Thursday, November 17, 2016

Another Negotiatin' Season Commences

The IATSE (our mother international) goes into negotiations with the Alliance of Motion Picture and Television Producers at the end of each negotiation cycle. The IA and The Animation Guild negotiated their latest contracts last year. But you will be pleased to know that a whole new season is starting up once more.

The Directors Guild of America and the Alliance of Motion Picture and Television Producers have agreed to enter into formal contract negotiations on Dec. 5.

The DGA and the AMPTP also said that they have also agreed that neither organization will comment further to the press until negotiations have concluded.

The DGA tapped secretary-treasurer Michael Apted and third VP Thomas Schlamme in February as co-chairs of its negotiating committee for the successor deal to its master contract. The guild’s current three-year deal with the Alliance of Motion Picture and Television Producers expires on June 30, 2017. The DGA has over 16,000 members.

Jay D. Roth, longtime national executive director of the DGA, will be the lead negotiator for the guild.

SAG-AFTRA’s current master contract with the AMPTP also expires on June 30, 2017, while the Writers Guild of America’s deal will expire on May 1, 2017. The WGA usually goes into negotiations after DGA and SAG-AFTRA have completed their deals. ...

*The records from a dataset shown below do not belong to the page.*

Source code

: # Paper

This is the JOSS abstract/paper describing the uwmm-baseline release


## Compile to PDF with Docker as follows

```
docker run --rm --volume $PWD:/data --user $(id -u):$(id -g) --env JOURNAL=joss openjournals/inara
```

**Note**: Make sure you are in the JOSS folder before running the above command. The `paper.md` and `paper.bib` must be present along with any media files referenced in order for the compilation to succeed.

The way industry negotiating works is, one of the above-the-line guilds (usually the DGA, but not always) is the first into the arena and arm-wrestles the conglomerates and various production companies until a deal is reached.

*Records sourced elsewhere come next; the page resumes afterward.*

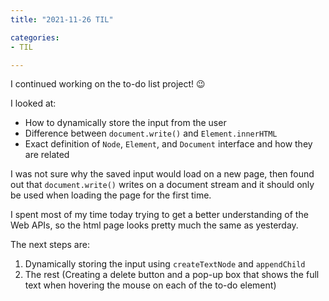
 ```yaml
---
title: "2021-11-26 TIL"

categories: 
- TIL

---
```


I continued working on the to-do list project! 😉

I looked at:

- How to dynamically store the input from the user
- Difference between `document.write()` and `Element.innerHTML`
- Exact definition of `Node`, `Element`, and `Document` interface and how they are related

I was not sure why the saved input would load on a new page, then found out that `document.write()` writes on a document stream and it should only be used when loading the page for the first time.

I spent most of my time today trying to get a better understanding of the Web APIs, so the html page looks pretty much the same as yesterday.

The next steps are:

1. Dynamically storing the input using `createTextNode` and `appendChild`
1. The rest (Creating a delete button and a pop-up box that shows the full text when hovering the mouse on each of the to-do element)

And that deal lays down various markers: wage increases; pension contributions; New Media provisions. Naturally enough, the details of various contracts have differences but many of the broader brush strokes are the same. This is called pattern bargaining.

Guilds and unions end up achieving similar monetary gains, though pies are carved up in differing ways. (One group might take higher pension contributions and lesser wage hikes). It all depends on where each labor organization's priorities lie.

The Directors Guild usually goes into talks with a focused set of objectives, and often gets many of them. When the DGA's contract talks are over and the agreement between the parties is announced, we'll have some idea about the bargaining template from which every other union ... WGA, SAG-AFTRA, IATSE ... will be working.

And the Animation Guild, Local 839 IATSE, will be among the last labor unions to march into the arena, sometime in the Spring of 2018.